Bacalah Keluaran 6: 9-13. Apakah yang terjadi selanjutnya, dan pelajaran apakah yang dapat kita ambil dari kisah ini tentang masa-masa kekecewaan dan perjuangan dalam hidup kita?
Orang Ibrani begitu putus asa dengan kesedihan, penderitaan, dan kerja keras mereka sehingga mereka tidak mendengarkan kata-kata Musa yang meyakinkan mereka bahwa Tuhan akan bertindak untuk memenuhi apa yang Dia janjikan. Mereka telah menunggu begitu lama, dan harapan mereka belum terpenuhi. Mengapa sekarang berbeda? Mereka kehilangan hati dan pengharapan, yang bahkan lebih pahit lagi karena, mungkin untuk pertama kalinya dalam hidup mereka, mereka melihat pengharapan yang nyata akan kelepasan.
Namun, siapa yang tidak pernah berada di tempat yang sama? Siapa yang tidak pernah merasa tertekan, kecewa, tidak puas-bahkan ditinggalkan oleh Tuhan?
Masih ingat kisah Ayub? Bagaimana dengan Asaf, seorang pemazmur yang bergumul dengan pertanyaannya tentang kemakmuran orang fasik dan penderitaan orang benar. Namun, terlepas dari pergumulannya, Asaf memiliki salah satu pengakuan iman yang paling indah: "Tetapi aku tetap di dekat-Mu; Engkau memegang tangan kananku. Dengan nasihat-Mu Engkau menuntun aku, dan kemudian Engkau mengangkat aku ke dalam kemuliaan. Siapa gerangan ada padaku di sorga selain Engkau? Selain Engkau tidak ada yang kuingini di bumi. Sekalipun dagingku dan hatiku habis lenyap, gunung batuku dan bagianku tetaplah Allah selama-lamanya" (Mzm. 73: 23-26).

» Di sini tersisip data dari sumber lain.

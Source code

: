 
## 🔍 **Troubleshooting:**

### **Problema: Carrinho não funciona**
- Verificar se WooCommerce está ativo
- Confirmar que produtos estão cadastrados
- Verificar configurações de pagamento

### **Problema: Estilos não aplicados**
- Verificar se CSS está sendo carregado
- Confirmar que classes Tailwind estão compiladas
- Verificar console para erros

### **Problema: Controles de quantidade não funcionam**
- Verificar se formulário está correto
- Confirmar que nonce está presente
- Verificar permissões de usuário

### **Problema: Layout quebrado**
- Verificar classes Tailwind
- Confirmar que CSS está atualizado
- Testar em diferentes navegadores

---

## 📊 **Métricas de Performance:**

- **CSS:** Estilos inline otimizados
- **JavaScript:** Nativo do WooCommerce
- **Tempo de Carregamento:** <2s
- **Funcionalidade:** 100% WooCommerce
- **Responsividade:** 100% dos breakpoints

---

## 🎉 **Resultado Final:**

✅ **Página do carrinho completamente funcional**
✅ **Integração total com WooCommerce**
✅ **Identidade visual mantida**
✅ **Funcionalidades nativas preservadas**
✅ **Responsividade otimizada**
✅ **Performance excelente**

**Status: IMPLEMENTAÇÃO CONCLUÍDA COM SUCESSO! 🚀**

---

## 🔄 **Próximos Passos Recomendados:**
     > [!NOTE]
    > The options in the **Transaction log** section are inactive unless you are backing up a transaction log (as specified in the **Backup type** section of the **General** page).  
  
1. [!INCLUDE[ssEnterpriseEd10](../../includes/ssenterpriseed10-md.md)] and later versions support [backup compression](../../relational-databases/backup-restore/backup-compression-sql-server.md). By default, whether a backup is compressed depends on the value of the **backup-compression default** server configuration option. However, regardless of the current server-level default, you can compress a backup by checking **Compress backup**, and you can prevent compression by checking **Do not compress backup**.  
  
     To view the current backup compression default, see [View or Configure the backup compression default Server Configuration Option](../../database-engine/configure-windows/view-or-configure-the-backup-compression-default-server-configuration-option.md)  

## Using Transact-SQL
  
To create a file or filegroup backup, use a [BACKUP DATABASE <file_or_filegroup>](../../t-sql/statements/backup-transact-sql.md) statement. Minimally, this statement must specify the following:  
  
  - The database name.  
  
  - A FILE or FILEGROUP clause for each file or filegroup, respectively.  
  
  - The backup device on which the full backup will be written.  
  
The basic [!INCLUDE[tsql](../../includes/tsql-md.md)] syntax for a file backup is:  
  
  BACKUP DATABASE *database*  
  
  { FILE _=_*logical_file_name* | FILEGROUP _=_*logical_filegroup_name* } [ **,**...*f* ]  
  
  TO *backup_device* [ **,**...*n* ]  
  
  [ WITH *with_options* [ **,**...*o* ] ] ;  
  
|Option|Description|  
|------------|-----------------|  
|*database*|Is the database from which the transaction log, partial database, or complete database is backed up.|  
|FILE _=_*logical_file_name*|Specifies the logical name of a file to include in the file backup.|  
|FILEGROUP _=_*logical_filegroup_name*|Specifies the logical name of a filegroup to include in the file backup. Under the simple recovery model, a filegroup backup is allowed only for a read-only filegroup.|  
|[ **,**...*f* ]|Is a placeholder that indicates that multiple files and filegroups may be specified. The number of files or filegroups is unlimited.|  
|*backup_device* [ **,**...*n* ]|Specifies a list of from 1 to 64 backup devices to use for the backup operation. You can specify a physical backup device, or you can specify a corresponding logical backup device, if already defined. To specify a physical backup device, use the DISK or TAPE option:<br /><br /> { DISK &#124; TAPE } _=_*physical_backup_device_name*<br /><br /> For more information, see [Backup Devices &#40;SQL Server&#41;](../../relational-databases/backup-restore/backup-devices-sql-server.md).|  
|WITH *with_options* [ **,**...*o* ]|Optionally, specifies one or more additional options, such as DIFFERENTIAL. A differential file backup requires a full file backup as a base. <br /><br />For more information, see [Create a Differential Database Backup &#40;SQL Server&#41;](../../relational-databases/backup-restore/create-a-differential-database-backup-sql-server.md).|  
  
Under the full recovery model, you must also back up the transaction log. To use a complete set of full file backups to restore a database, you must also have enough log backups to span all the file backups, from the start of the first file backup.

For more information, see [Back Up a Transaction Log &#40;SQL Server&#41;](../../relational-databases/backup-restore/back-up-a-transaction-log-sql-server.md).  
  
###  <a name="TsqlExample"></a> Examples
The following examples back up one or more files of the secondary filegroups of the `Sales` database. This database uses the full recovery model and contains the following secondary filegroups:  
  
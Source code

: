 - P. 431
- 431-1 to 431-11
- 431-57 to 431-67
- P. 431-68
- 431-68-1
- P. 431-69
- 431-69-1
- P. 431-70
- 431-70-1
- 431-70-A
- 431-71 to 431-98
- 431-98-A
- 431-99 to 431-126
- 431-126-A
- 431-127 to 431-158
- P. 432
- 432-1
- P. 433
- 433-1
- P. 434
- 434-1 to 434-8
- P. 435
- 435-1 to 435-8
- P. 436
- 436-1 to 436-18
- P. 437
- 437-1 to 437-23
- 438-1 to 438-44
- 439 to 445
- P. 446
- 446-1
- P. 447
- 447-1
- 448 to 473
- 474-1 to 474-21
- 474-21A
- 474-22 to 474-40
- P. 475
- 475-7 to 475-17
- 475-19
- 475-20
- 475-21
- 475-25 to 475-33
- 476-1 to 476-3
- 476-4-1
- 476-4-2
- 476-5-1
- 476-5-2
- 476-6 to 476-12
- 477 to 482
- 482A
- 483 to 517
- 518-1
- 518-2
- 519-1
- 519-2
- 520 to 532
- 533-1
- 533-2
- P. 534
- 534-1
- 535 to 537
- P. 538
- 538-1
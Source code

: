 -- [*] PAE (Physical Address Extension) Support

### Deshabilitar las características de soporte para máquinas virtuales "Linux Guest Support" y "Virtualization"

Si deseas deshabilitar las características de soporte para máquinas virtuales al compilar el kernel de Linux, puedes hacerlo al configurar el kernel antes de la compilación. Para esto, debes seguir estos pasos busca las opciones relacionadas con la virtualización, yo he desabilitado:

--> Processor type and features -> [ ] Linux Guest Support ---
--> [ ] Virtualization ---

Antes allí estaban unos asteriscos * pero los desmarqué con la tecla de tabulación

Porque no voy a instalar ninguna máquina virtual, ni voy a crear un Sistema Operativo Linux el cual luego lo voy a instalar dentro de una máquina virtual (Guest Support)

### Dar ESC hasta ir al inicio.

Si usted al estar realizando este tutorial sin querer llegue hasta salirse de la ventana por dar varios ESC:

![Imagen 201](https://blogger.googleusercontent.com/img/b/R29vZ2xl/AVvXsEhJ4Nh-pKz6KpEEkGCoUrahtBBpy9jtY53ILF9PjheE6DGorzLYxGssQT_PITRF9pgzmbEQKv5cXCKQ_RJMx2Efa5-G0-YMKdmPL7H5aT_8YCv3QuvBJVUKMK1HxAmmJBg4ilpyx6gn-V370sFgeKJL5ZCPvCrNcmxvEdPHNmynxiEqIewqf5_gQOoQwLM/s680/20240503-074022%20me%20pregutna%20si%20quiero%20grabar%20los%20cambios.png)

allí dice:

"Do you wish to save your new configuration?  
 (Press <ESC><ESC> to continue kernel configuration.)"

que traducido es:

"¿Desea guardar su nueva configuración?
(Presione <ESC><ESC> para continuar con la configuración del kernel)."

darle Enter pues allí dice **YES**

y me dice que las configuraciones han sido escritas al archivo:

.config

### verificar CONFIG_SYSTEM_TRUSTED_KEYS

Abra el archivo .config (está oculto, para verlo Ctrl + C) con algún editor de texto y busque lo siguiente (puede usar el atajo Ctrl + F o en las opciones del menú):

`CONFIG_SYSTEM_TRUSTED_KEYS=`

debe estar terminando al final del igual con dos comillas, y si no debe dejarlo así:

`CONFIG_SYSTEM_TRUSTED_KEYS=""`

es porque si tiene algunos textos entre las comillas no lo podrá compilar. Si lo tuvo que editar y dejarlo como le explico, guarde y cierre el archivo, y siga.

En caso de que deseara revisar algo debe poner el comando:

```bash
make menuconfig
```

Melalui sejarah yang sakral, Tuhan telah meyakinkan umat-Nya bahwa Dia menyertai mereka (Yes. 41: 13; Mat. 28: 20). Dia memberi mereka damai sejahtera-Nya, penghiburan-Nya, dan Dia menguatkan mereka untuk melewati tantangan hidup (Yoh. 14: 27; Yoh. 16: 33; Flp. 4: 6, 7).
Rumus perjanjian, "Aku akan mengangkat kamu menjadi umat-Ku dan aku Aku akan menjadi Allahmu” (Kel. 6: 7), mengekspresikan hubungan intim yang Tuhan ingin miliki dengan umat-Nya.
Pikirkan frasa tersebut, "Aku akan mengangkat kamu menjadi umat-Ku dan aku Aku akan menjadi Allahmu" (Kel. 6: 7). Meskipun konteksnya adalah hubungan, bagaimanakah hal ini berlaku bagi kita masing-masing secara individu, dan bagaimanakah seharusnya hubungan ini dimanifestasikan dalam kehidupan kita sehari-hari? (Lihat juga 2 Kor. 6: 16.)